Exercise material:
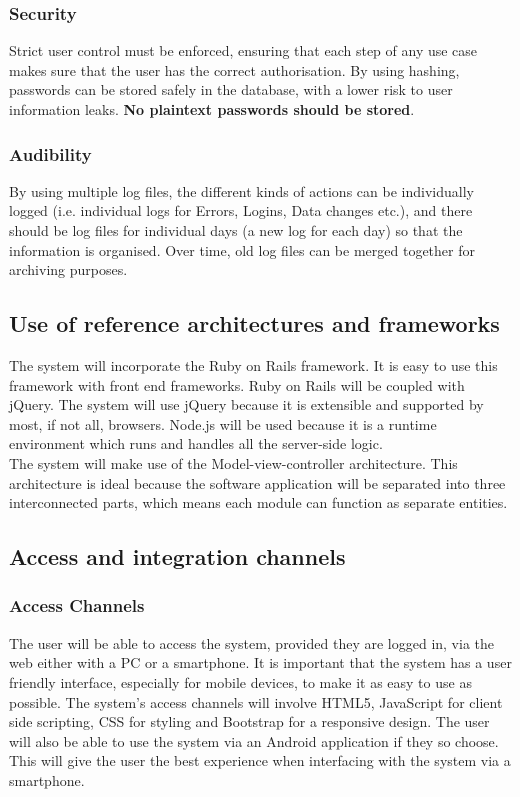 \documentclass{article}
\begin{document}
			\subsubsection{Security}
				Strict user control must be enforced, ensuring that each step of any use case makes sure that the user has the correct authorisation. By using hashing, passwords can be stored safely in the database, with a lower risk to user information leaks. \textbf{No plaintext passwords should be stored}.
			\subsubsection{Audibility}
				By using multiple log files, the different kinds of actions can be individually logged (i.e. individual logs for Errors, Logins, Data changes etc.), and there should be log files for individual days (a new log for each day) so that the information is organised. Over time, old log files can be merged together for archiving purposes.

		\subsection{Use of reference architectures and frameworks}
				The system will incorporate the Ruby on Rails framework. It is easy to use this framework with front end frameworks. Ruby on Rails will be coupled with jQuery. The system will use jQuery because it is extensible and supported by most, if not all, browsers. Node.js will be used because it is a runtime environment which runs and handles all the server-side logic.\\
				
				The system will make use of the Model-view-controller architecture. This architecture is ideal because the software application will be separated into three interconnected parts, which means each module can function as separate entities.
		\subsection{Access and integration channels}
			\subsubsection{Access Channels}
				The user will be able to access the system, provided they are logged in, via the web either with a PC or a smartphone.
				It is important that the system has a user friendly interface, especially for mobile devices, to make it as easy to use as possible.
				The system's access channels will involve HTML5, JavaScript for client side scripting, CSS for styling and Bootstrap for a responsive design.
				The user will also be able to use the system via an Android application if they so choose. This will give the user the best experience when interfacing with the system 				via a smartphone.
\end{document}

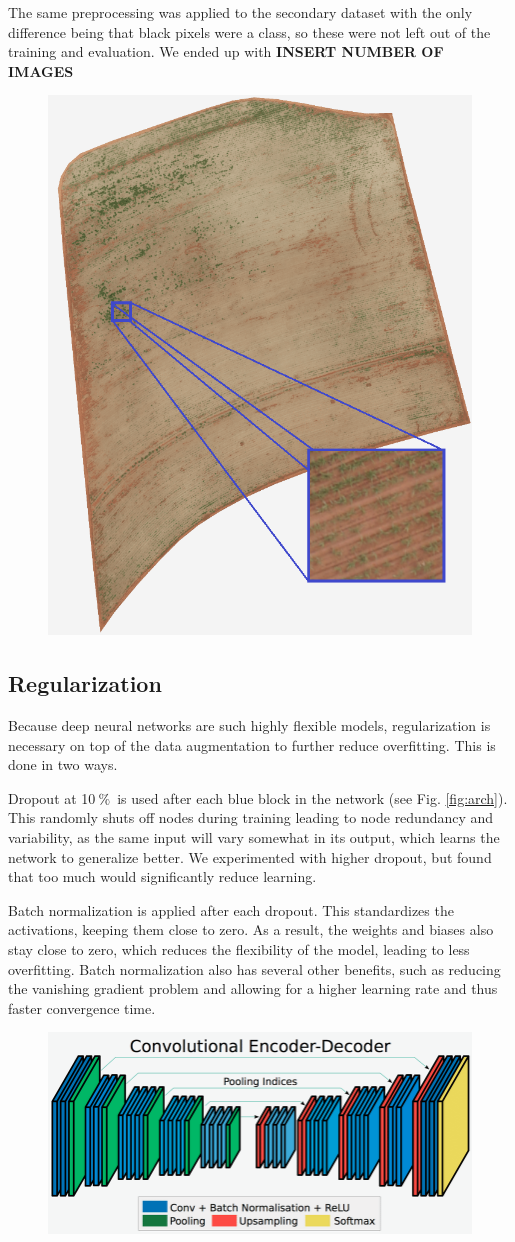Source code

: \documentclass{article}
\newcommand{\pro}{\ensuremath{\ \%}}
\begin{document}
The same preprocessing was applied to the secondary dataset with the only difference being that black pixels were a class, so these were not left out of the training and evaluation.
We ended up with \textbf{INSERT NUMBER OF IMAGES}
\begin{figure}[!h]
	\centering
	\includegraphics[width=0.5\linewidth]{../../poster/raw-min3}
	\caption{}
	\label{fig:raw-min2}
\end{figure}



\subsection{Regularization}
Because deep neural networks are such highly flexible models, regularization is necessary on top of the data augmentation to further reduce overfitting.
This is done in two ways.

Dropout at 10\pro\ is used after each blue block in the network (see Fig. \ref{fig:arch}).
This randomly shuts off nodes during training leading to node redundancy and variability, as the same input will vary somewhat in its output, which learns the network to generalize better.
We experimented with higher dropout, but found that too much would significantly reduce learning.

Batch normalization is applied after each dropout.
This standardizes the activations, keeping them close to zero.
As a result, the weights and biases also stay close to zero, which reduces the flexibility of the model, leading to less overfitting.
Batch normalization also has several other benefits, such as reducing the vanishing gradient problem and allowing for a higher learning rate and thus faster convergence time. \cite{bn}
\begin{figure}[!h]
	\centering
	\includegraphics[width=0.7\linewidth]{../../poster/Encoder-Decoder2}
	\caption{}
	\label{fig:encoder-decoder2}
\end{figure}
\end{document}
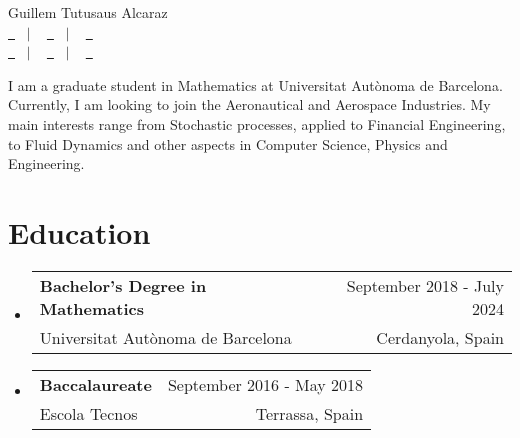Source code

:\documentclass[a4paper,11pt]{article}
\makeatletter
\newcommand{\resumeQuadHeading}[4]{
	\item
	\begin{tabular*}{0.96\textwidth}[t]{l@{\extracolsep{\fill}}r}
		\textbf{#1} & \small #2 \\
		\small#3 & \small #4 \\
	\end{tabular*}
}
\newcommand{\resumeHeadingListStart}{
	\begin{itemize}[leftmargin=0.15in, label={}]
	}
\newcommand{\resumeHeadingListEnd}{\end{itemize}}
\makeatother
\begin{document}
	
	\begin{center}
		{\Huge Guillem Tutusaus Alcaraz\vspace{2pt}} \\[1.25pc]
		\href{https://guillemtutusausalcaraz.weebly.com/}{\faLink \ } \ $|$ \ %
		\href{https://www.linkedin.com/in/guillemtutusausalcaraz/}{\faLinkedinSquare \ } \ $|$ \ %
		\href{https://github.com/Tutusaus}{\faGithub \ } \\[0.1pc] %
		\href{tel:+32674294157}{\faPhone \ } \ $|$ \ %
		\href{mailto:guillemtutusaus@gmail.com}{\faEnvelope \ } \ $|$ \ %
		\href{https://www.google.es/maps/place/Terrassa,+Barcelona/@41.558308,1.9759349,13z/data=!3m1!4b1!4m6!3m5!1s0x12a492e820fabbfd:0xab0d33c5f2c73098!8m2!3d41.5631482!4d2.0054917!16zL20vMGoycTc?hl=ca&entry=ttu}{\faHome \ } \\[1.5pc] %
	\end{center}
	
	\begin{justify}
		I am a graduate student in Mathematics at Universitat Autònoma de Bar\-ce\-lo\-na. Currently, I am looking to join the Aeronautical and Aerospace Industries. My main interests range from Stochastic processes, applied to Financial Engineering, to Fluid Dynamics and other aspects in Computer Science, Physics and Engineering.
	\end{justify}
	
	
	
	\section{Education}
	
	\resumeHeadingListStart{}
	\resumeQuadHeading{Bachelor's Degree in Mathematics}{September 2018 - July 2024}
	{Universitat Autònoma de Barcelona}{Cerdanyola, Spain}
	\resumeHeadingListEnd{}
	
	\resumeHeadingListStart{}
	\resumeQuadHeading{Baccalaureate}{September 2016 - May 2018}
	{Escola Tecnos}{Terrassa, Spain}
	\resumeHeadingListEnd{}
	
\end{document}
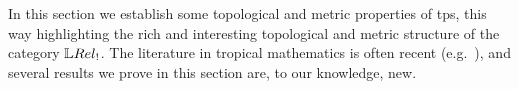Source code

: 
In this section we establish some topological and metric properties of tps, this way highlighting the rich and interesting topological and metric structure of the category $\LREL_{!}$.
The literature in tropical mathematics is often recent (e.g.~\cite{Porzio2021}), and several results we prove in this section are, to our knowledge, new.
%
%

%


% 

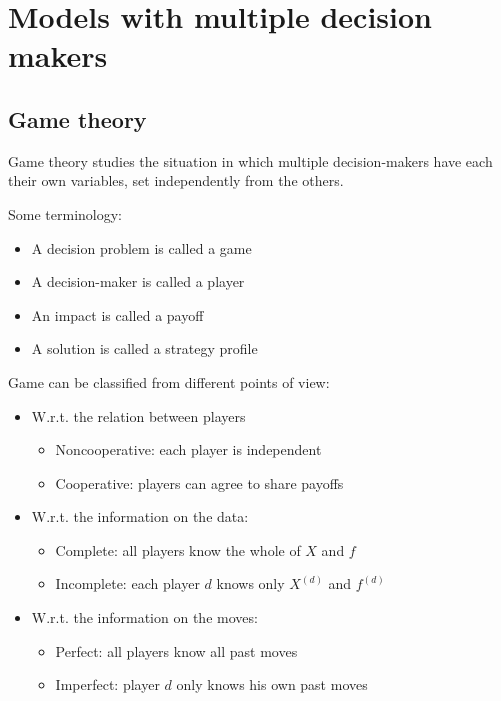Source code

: \section{Models with multiple decision makers}

\subsection{Game theory}

Game theory studies the situation in which multiple decision-makers have each their own variables, set independently from the others.

Some terminology:
\begin{itemize}
	\item A decision problem is called a game
	
	\item A decision-maker is called a player 
	
	\item An impact is called a payoff
	
	\item A solution is called a strategy profile
\end{itemize}

Game can be classified from different points of view: 
\begin{itemize}
	\item W.r.t. the relation between players
	\begin{itemize}
		\item Noncooperative: each player is independent 
		
		\item Cooperative: players can agree to share payoffs
	\end{itemize}
	
	\item W.r.t. the information on the data:
	\begin{itemize}
		\item Complete: all players know the whole of $X$ and $f$
		
		\item Incomplete: each player $d$ knows only $X^{(d)}$ and $f^{(d)}$
	\end{itemize}
	
	\item W.r.t. the information on the moves:
	\begin{itemize}
		\item Perfect: all players know all past moves 
		
		\item Imperfect: player $d$ only knows his own past moves
	\end{itemize}
\end{itemize}

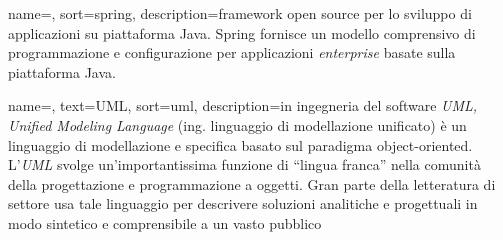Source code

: {
	name=,
	sort=spring,
	description={framework open source per lo sviluppo di applicazioni su piattaforma Java. Spring fornisce un modello comprensivo di programmazione e configurazione per applicazioni \emph{enterprise} basate sulla piattaforma Java.}
}
		
{
    name=,
    text=UML,
    sort=uml,
    description={in ingegneria del software \emph{UML, Unified Modeling Language} (ing. linguaggio di modellazione unificato) è un linguaggio di modellazione e specifica basato sul paradigma object-oriented. L'\emph{UML} svolge un'importantissima funzione di ``lingua franca'' nella comunità della progettazione e programmazione a oggetti. Gran parte della letteratura di settore usa tale linguaggio per descrivere soluzioni analitiche e progettuali in modo sintetico e comprensibile a un vasto pubblico}
}
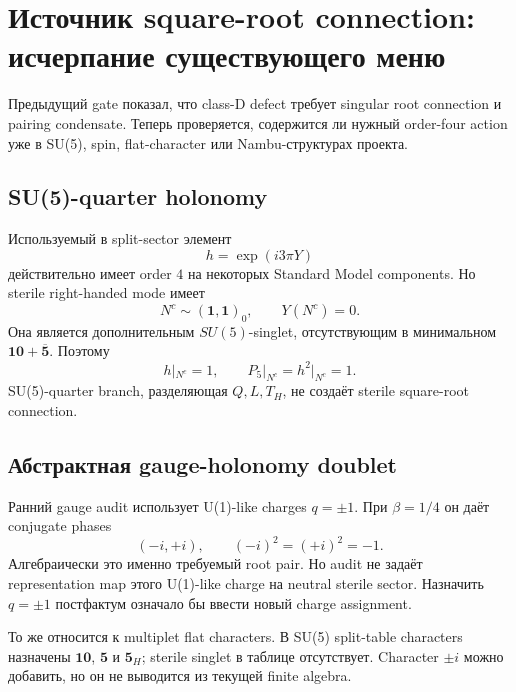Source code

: \chapter{Источник square-root connection: исчерпание существующего меню}

Предыдущий gate показал, что class-D defect требует singular root
connection и pairing condensate. Теперь проверяется, содержится ли нужный
order-four action уже в SU(5), spin, flat-character или Nambu-структурах
проекта.

\section{SU(5)-quarter holonomy}

Используемый в split-sector элемент
\begin{equation}
 h=\exp(i3\pi Y)
\end{equation}
действительно имеет order \(4\) на некоторых Standard Model components.
Но sterile right-handed mode имеет
\begin{equation}
 N^c\sim(\mathbf1,\mathbf1)_0,
 \qquad Y(N^c)=0.
\end{equation}
Она является дополнительным \(SU(5)\)-singlet, отсутствующим в минимальном
\(\mathbf{10}+\overline{\mathbf5}\). Поэтому
\begin{equation}
 h|_{N^c}=1,
 \qquad
 P_5|_{N^c}=h^2|_{N^c}=1.
\end{equation}
SU(5)-quarter branch, разделяющая \(Q,L,T_H\), не создаёт sterile
square-root connection.

\section{Абстрактная gauge-holonomy doublet}

Ранний gauge audit использует U(1)-like charges \(q=\pm1\). При
\(\beta=1/4\) он даёт conjugate phases
\begin{equation}
 (-i,+i),
 \qquad
 (-i)^2=(+i)^2=-1.
\end{equation}
Алгебраически это именно требуемый root pair. Но audit не задаёт
representation map этого U(1)-like charge на neutral sterile sector.
Назначить \(q=\pm1\) постфактум означало бы ввести новый charge assignment.

То же относится к multiplet flat characters. В SU(5) split-table characters
назначены \(\mathbf{10}\), \(\mathbf5\) и \(\mathbf5_H\); sterile singlet в
таблице отсутствует. Character \(\pm i\) можно добавить, но он не выводится
из текущей finite algebra.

Problem: Within the entries, find each line holding the string "zero". Reply with how many there are, as a number alone.

Expected output: 2